Stored data:

+--

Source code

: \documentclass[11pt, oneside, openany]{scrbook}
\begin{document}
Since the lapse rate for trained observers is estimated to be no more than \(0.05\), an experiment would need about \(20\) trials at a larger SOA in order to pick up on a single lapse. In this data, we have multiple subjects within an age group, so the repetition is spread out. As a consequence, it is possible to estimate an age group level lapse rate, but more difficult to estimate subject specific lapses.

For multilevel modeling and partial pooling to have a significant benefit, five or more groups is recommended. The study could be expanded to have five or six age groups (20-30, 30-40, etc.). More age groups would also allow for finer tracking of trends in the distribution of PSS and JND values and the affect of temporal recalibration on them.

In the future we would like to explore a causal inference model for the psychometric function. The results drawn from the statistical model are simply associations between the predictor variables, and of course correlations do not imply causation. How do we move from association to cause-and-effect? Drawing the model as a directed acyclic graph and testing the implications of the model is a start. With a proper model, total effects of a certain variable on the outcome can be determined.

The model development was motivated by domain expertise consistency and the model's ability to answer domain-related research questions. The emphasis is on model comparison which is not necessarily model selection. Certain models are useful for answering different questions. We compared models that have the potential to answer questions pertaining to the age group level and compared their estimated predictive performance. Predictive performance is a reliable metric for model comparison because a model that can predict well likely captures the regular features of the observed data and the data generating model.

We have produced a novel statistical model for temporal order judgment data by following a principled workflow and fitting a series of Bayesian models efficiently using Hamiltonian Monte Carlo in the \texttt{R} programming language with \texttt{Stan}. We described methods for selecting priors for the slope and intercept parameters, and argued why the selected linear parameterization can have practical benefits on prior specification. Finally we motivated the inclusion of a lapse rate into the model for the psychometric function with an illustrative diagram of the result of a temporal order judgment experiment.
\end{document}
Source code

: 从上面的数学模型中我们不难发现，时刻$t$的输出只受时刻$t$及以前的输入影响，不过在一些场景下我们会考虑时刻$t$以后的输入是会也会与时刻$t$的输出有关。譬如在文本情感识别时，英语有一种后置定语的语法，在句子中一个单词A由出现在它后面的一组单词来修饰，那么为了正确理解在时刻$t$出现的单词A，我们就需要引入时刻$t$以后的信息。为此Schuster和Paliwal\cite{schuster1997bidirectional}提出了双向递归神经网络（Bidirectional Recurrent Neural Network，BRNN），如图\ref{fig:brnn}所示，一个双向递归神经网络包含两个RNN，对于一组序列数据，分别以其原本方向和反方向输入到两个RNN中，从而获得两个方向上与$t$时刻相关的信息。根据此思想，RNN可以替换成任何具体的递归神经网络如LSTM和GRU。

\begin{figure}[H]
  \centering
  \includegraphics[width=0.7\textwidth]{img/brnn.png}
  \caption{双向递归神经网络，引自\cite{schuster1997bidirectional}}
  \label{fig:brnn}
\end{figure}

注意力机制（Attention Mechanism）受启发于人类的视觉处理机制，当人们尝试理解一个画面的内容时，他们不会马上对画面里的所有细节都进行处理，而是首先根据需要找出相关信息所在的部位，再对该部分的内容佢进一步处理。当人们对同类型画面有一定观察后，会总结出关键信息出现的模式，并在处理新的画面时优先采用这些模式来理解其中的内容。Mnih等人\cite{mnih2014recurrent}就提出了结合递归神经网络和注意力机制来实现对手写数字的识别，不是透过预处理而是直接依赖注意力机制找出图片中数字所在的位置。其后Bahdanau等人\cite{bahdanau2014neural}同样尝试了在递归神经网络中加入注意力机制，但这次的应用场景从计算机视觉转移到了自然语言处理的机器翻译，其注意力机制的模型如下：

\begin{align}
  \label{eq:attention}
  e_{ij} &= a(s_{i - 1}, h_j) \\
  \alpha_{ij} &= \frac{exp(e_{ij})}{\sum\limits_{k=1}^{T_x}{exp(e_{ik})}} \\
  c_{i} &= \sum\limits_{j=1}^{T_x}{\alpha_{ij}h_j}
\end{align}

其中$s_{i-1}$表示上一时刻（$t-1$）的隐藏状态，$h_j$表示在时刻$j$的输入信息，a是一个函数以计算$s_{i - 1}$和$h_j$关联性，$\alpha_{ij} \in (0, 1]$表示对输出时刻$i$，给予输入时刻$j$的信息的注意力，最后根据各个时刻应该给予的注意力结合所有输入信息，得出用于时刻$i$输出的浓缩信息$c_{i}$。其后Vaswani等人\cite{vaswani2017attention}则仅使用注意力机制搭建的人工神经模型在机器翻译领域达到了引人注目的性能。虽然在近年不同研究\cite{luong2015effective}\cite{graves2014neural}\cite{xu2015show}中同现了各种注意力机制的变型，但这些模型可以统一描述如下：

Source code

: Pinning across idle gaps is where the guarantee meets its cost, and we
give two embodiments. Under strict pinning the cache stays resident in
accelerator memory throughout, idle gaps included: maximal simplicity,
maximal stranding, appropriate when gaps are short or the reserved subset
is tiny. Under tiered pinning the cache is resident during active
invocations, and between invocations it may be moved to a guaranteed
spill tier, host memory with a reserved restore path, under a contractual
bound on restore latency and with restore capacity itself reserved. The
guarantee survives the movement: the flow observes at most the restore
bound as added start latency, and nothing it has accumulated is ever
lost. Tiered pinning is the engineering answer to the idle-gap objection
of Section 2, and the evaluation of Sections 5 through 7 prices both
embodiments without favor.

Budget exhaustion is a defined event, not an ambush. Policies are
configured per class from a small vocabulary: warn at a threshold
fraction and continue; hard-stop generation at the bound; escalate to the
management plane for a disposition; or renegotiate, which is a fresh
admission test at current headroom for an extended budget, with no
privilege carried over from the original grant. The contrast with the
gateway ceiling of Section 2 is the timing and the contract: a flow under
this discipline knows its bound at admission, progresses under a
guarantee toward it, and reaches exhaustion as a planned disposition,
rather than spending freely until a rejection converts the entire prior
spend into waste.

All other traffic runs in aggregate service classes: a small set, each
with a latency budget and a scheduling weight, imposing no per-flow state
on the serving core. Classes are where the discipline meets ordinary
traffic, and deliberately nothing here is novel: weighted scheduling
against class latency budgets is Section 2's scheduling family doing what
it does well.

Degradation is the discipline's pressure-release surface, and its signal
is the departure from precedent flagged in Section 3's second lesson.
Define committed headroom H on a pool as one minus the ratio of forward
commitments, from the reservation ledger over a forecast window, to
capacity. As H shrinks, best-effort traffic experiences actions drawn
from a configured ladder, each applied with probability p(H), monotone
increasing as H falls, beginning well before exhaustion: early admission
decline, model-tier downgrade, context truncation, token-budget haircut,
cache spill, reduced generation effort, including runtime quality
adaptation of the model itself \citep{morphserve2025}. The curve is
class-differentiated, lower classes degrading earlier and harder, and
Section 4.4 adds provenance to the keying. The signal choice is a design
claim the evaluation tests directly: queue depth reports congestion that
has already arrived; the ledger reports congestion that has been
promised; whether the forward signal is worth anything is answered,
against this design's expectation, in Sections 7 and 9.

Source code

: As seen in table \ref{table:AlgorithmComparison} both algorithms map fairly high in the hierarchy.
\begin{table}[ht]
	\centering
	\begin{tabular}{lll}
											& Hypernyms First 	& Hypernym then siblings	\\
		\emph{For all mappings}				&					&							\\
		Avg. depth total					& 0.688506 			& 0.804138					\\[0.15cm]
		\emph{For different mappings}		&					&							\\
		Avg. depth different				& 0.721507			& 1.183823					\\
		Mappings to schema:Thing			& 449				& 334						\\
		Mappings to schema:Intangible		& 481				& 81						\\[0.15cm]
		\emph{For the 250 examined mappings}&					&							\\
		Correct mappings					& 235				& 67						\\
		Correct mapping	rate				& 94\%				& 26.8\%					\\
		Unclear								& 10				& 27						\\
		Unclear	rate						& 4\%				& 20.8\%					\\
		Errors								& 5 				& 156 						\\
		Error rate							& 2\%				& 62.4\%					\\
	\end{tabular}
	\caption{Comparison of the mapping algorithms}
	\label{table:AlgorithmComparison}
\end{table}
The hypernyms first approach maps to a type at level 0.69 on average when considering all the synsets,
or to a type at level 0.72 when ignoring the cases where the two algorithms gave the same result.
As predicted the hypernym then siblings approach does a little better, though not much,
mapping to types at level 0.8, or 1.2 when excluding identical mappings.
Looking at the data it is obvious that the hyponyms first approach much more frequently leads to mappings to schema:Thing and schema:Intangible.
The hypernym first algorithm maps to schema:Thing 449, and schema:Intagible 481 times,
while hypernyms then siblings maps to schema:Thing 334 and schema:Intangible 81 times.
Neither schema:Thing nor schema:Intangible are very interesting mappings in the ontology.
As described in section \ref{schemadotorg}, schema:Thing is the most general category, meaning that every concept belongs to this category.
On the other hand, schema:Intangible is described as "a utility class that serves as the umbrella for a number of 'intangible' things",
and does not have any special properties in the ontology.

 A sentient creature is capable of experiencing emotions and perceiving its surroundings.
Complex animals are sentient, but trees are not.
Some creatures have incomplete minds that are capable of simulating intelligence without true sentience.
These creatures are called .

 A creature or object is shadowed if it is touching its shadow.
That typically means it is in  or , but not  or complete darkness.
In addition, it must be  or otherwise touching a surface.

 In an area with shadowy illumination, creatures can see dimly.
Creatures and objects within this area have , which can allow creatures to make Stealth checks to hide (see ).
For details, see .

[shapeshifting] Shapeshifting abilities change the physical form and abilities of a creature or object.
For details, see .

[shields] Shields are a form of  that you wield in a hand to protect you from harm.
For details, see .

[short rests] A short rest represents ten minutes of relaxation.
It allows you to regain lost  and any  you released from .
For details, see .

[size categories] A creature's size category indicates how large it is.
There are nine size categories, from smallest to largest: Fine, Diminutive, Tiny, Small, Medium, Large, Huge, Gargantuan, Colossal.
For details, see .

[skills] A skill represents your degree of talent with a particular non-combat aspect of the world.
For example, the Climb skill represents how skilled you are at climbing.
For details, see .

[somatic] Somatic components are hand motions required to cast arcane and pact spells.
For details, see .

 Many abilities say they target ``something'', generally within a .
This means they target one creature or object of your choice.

+--

What is expected: Retype the entries exactly from the first line, stopping after the line with "In the future".

Output below:
Source code

: \documentclass[11pt, oneside, openany]{scrbook}
\begin{document}
Since the lapse rate for trained observers is estimated to be no more than \(0.05\), an experiment would need about \(20\) trials at a larger SOA in order to pick up on a single lapse. In this data, we have multiple subjects within an age group, so the repetition is spread out. As a consequence, it is possible to estimate an age group level lapse rate, but more difficult to estimate subject specific lapses.

For multilevel modeling and partial pooling to have a significant benefit, five or more groups is recommended. The study could be expanded to have five or six age groups (20-30, 30-40, etc.). More age groups would also allow for finer tracking of trends in the distribution of PSS and JND values and the affect of temporal recalibration on them.

In the future we would like to explore a causal inference model for the psychometric function. The results drawn from the statistical model are simply associations between the predictor variables, and of course correlations do not imply causation. How do we move from association to cause-and-effect? Drawing the model as a directed acyclic graph and testing the implications of the model is a start. With a proper model, total effects of a certain variable on the outcome can be determined.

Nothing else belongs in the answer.